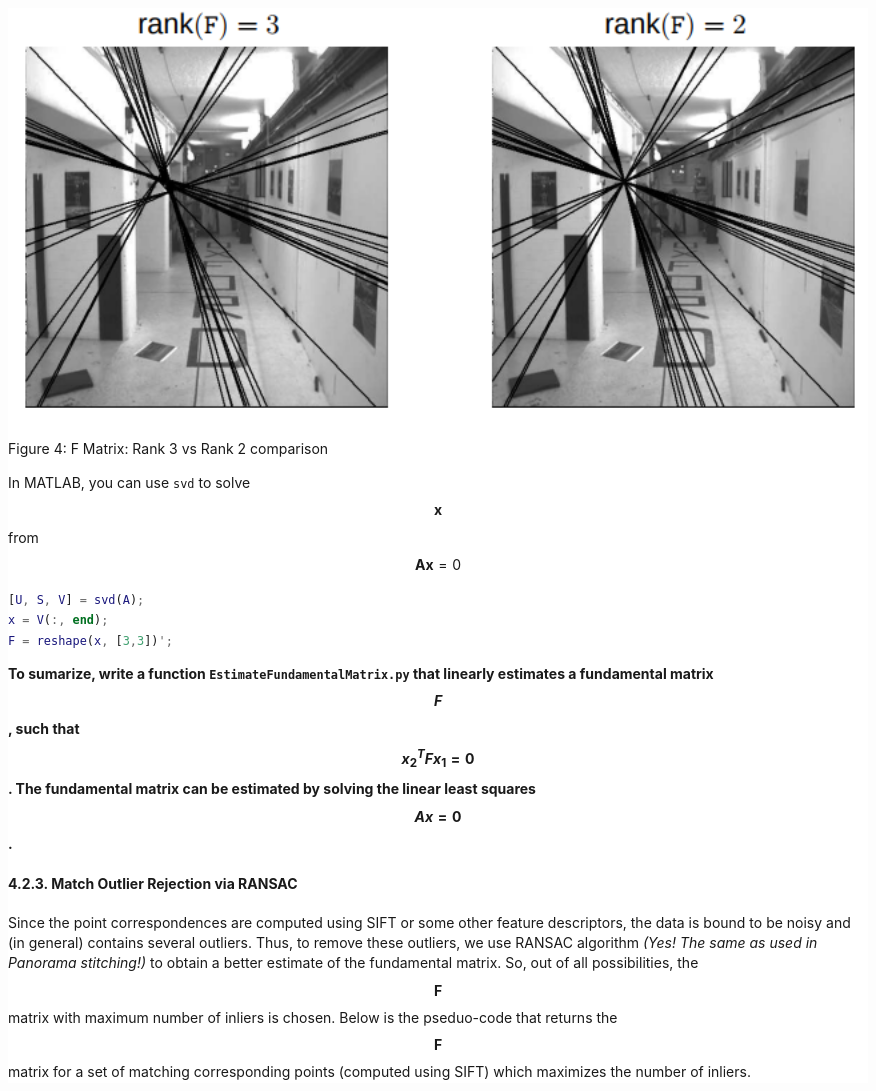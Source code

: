 <div class="fig fighighlight">
  <img src="/assets/2019/p3/FMatrixRank.png"  width="120%">
  <div class="figcaption">
  Figure 4: F Matrix: Rank 3 vs Rank 2 comparison
  </div>
  <div style="clear:both;"></div>
</div>

In MATLAB, you can use `svd` to solve $$\mathbf{x}$$ from $$\mathbf{Ax}=0$$

```matlab
[U, S, V] = svd(A);
x = V(:, end);
F = reshape(x, [3,3])';
```

**To sumarize, write a function `EstimateFundamentalMatrix.py` that linearly estimates a fundamental matrix $$F$$, such that $$x_2^T F x_1 = 0$$. The fundamental matrix can be estimated by solving the linear least squares $$Ax=0$$.**

<a name='ransac'></a>

#### 4.2.3. Match Outlier Rejection via RANSAC

Since the point correspondences are computed using SIFT or some other feature descriptors, the data is bound to be noisy and (in general) contains several outliers. Thus, to remove these outliers, we use RANSAC algorithm *(Yes! The same as used in Panorama stitching!)* to obtain a better estimate of the fundamental matrix. So, out of all possibilities, the $$\mathbf{F}$$ matrix with maximum number of inliers is chosen.
Below is the pseduo-code that returns the $$\mathbf{F}$$ matrix for a set of matching corresponding points (computed using SIFT) which maximizes the number of inliers.

<div class="fig fighighlight">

> _ABOUT THIS TASK_
Pull each line containing the word "class" out of the data above.

> _ANSWER TO THIS PROBLEM_
: <div class="fig fighighlight">
  <div class="figcaption">
<div class="fig fighighlight">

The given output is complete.